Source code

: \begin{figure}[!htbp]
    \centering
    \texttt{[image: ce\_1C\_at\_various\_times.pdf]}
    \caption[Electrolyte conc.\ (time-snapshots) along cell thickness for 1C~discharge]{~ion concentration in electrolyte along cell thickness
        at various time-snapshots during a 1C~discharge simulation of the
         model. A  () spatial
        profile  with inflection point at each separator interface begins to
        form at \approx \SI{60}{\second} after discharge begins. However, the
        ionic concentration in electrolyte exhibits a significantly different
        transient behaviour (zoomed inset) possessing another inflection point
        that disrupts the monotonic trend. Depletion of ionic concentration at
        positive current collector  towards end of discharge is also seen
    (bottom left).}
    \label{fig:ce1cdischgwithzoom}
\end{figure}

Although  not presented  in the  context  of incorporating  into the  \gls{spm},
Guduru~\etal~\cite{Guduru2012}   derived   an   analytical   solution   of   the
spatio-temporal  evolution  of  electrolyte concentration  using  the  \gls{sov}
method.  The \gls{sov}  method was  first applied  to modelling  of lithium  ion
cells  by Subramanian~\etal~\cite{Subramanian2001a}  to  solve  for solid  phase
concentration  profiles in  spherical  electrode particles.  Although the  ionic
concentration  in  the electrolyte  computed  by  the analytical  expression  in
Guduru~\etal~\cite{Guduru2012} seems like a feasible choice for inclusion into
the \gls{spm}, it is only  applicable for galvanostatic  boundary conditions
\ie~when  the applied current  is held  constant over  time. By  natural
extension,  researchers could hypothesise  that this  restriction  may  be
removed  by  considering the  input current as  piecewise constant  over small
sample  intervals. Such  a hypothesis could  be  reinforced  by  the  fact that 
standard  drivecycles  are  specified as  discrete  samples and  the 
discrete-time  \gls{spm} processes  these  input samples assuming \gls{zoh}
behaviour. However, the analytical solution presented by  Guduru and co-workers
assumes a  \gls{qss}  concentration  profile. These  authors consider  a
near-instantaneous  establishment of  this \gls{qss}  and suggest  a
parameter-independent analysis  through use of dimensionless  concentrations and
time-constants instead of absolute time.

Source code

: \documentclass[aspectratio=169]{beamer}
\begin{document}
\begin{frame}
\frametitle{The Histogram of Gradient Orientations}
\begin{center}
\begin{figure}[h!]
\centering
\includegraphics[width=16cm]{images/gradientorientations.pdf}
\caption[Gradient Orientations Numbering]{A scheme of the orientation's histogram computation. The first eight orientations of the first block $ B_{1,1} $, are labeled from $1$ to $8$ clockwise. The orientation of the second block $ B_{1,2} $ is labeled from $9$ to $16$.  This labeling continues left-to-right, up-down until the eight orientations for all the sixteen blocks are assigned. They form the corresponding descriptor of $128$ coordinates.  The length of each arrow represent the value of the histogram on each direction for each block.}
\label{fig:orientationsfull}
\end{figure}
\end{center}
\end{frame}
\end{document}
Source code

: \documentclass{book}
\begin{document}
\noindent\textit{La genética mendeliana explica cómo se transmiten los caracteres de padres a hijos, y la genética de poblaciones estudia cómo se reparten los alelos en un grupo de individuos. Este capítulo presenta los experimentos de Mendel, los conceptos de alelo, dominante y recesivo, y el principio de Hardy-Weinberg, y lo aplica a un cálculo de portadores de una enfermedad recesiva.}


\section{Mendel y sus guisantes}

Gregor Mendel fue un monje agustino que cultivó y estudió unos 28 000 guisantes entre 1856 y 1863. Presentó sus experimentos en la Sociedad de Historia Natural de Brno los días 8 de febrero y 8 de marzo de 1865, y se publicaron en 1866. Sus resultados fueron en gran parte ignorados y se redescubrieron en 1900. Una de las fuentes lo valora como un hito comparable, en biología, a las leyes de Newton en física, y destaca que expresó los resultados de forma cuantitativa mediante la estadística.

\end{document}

........

> Required action: Find every line above that includes the word "begins" and report only how many there are.

> Task response: 2